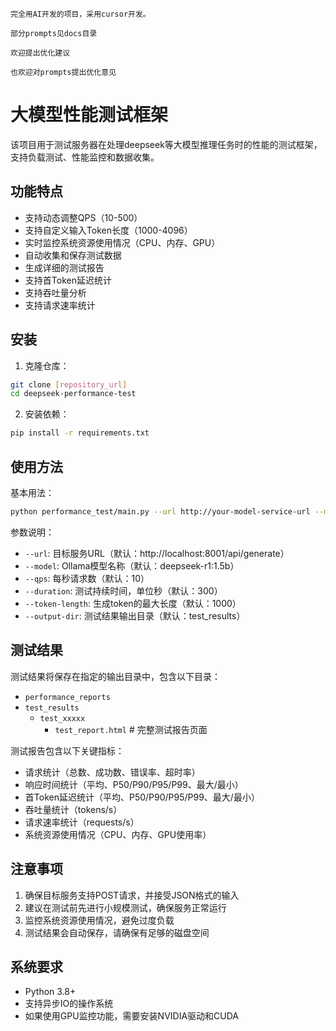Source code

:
 ```
完全用AI开发的项目，采用cursor开发。

部分prompts见docs目录

欢迎提出优化建议

也欢迎对prompts提出优化意见
```

# 大模型性能测试框架

该项目用于测试服务器在处理deepseek等大模型推理任务时的性能的测试框架，支持负载测试、性能监控和数据收集。

## 功能特点

- 支持动态调整QPS（10-500）
- 支持自定义输入Token长度（1000-4096）
- 实时监控系统资源使用情况（CPU、内存、GPU）
- 自动收集和保存测试数据
- 生成详细的测试报告
- 支持首Token延迟统计
- 支持吞吐量分析
- 支持请求速率统计

## 安装

1. 克隆仓库：
```bash
git clone [repository_url]
cd deepseek-performance-test
```

2. 安装依赖：
```bash
pip install -r requirements.txt
```

## 使用方法

基本用法：
```bash
python performance_test/main.py --url http://your-model-service-url --model deepseek-r1:1.5b --qps 10 --duration 300
```

参数说明：
- `--url`: 目标服务URL（默认：http://localhost:8001/api/generate）
- `--model`: Ollama模型名称（默认：deepseek-r1:1.5b）
- `--qps`: 每秒请求数（默认：10）
- `--duration`: 测试持续时间，单位秒（默认：300）
- `--token-length`: 生成token的最大长度（默认：1000）
- `--output-dir`: 测试结果输出目录（默认：test_results）

## 测试结果

测试结果将保存在指定的输出目录中，包含以下目录：
- `performance_reports`
- `test_results`
   - `test_xxxxx`
     - `test_report.html`   # 完整测试报告页面

测试报告包含以下关键指标：
- 请求统计（总数、成功数、错误率、超时率）
- 响应时间统计（平均、P50/P90/P95/P99、最大/最小）
- 首Token延迟统计（平均、P50/P90/P95/P99、最大/最小）
- 吞吐量统计（tokens/s）
- 请求速率统计（requests/s）
- 系统资源使用情况（CPU、内存、GPU使用率）

## 注意事项

1. 确保目标服务支持POST请求，并接受JSON格式的输入
2. 建议在测试前先进行小规模测试，确保服务正常运行
3. 监控系统资源使用情况，避免过度负载
4. 测试结果会自动保存，请确保有足够的磁盘空间

## 系统要求

- Python 3.8+
- 支持异步IO的操作系统
- 如果使用GPU监控功能，需要安装NVIDIA驱动和CUDA 
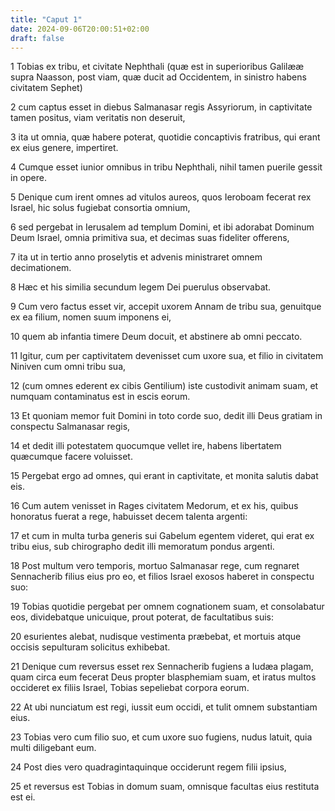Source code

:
 ```yaml
---
title: "Caput 1"
date: 2024-09-06T20:00:51+02:00
draft: false
---
```



1 Tobias ex tribu, et civitate Nephthali (quæ est in superioribus Galilææ supra Naasson, post viam, quæ ducit ad Occidentem, in sinistro habens civitatem Sephet)

2 cum captus esset in diebus Salmanasar regis Assyriorum, in captivitate tamen positus, viam veritatis non deseruit,

3 ita ut omnia, quæ habere poterat, quotidie concaptivis fratribus, qui erant ex eius genere, impertiret.

4 Cumque esset iunior omnibus in tribu Nephthali, nihil tamen puerile gessit in opere.

5 Denique cum irent omnes ad vitulos aureos, quos Ieroboam fecerat rex Israel, hic solus fugiebat consortia omnium,

6 sed pergebat in Ierusalem ad templum Domini, et ibi adorabat Dominum Deum Israel, omnia primitiva sua, et decimas suas fideliter offerens,

7 ita ut in tertio anno proselytis et advenis ministraret omnem decimationem.

8 Hæc et his similia secundum legem Dei puerulus observabat.

9 Cum vero factus esset vir, accepit uxorem Annam de tribu sua, genuitque ex ea filium, nomen suum imponens ei,

10 quem ab infantia timere Deum docuit, et abstinere ab omni peccato.

11 Igitur, cum per captivitatem devenisset cum uxore sua, et filio in civitatem Niniven cum omni tribu sua,

12 (cum omnes ederent ex cibis Gentilium) iste custodivit animam suam, et numquam contaminatus est in escis eorum.

13 Et quoniam memor fuit Domini in toto corde suo, dedit illi Deus gratiam in conspectu Salmanasar regis,

14 et dedit illi potestatem quocumque vellet ire, habens libertatem quæcumque facere voluisset.

15 Pergebat ergo ad omnes, qui erant in captivitate, et monita salutis dabat eis.

16 Cum autem venisset in Rages civitatem Medorum, et ex his, quibus honoratus fuerat a rege, habuisset decem talenta argenti:

17 et cum in multa turba generis sui Gabelum egentem videret, qui erat ex tribu eius, sub chirographo dedit illi memoratum pondus argenti.

18 Post multum vero temporis, mortuo Salmanasar rege, cum regnaret Sennacherib filius eius pro eo, et filios Israel exosos haberet in conspectu suo:

19 Tobias quotidie pergebat per omnem cognationem suam, et consolabatur eos, dividebatque unicuique, prout poterat, de facultatibus suis:

20 esurientes alebat, nudisque vestimenta præbebat, et mortuis atque occisis sepulturam solicitus exhibebat.

21 Denique cum reversus esset rex Sennacherib fugiens a Iudæa plagam, quam circa eum fecerat Deus propter blasphemiam suam, et iratus multos occideret ex filiis Israel, Tobias sepeliebat corpora eorum.

22 At ubi nunciatum est regi, iussit eum occidi, et tulit omnem substantiam eius.

23 Tobias vero cum filio suo, et cum uxore suo fugiens, nudus latuit, quia multi diligebant eum.

24 Post dies vero quadragintaquinque occiderunt regem filii ipsius,

25 et reversus est Tobias in domum suam, omnisque facultas eius restituta est ei.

# EXERCISE DIRECTIONS
Working from the material above, tally how many lines hold the string "eorum". The number is all that is needed.

# EXERCISE RESULT
2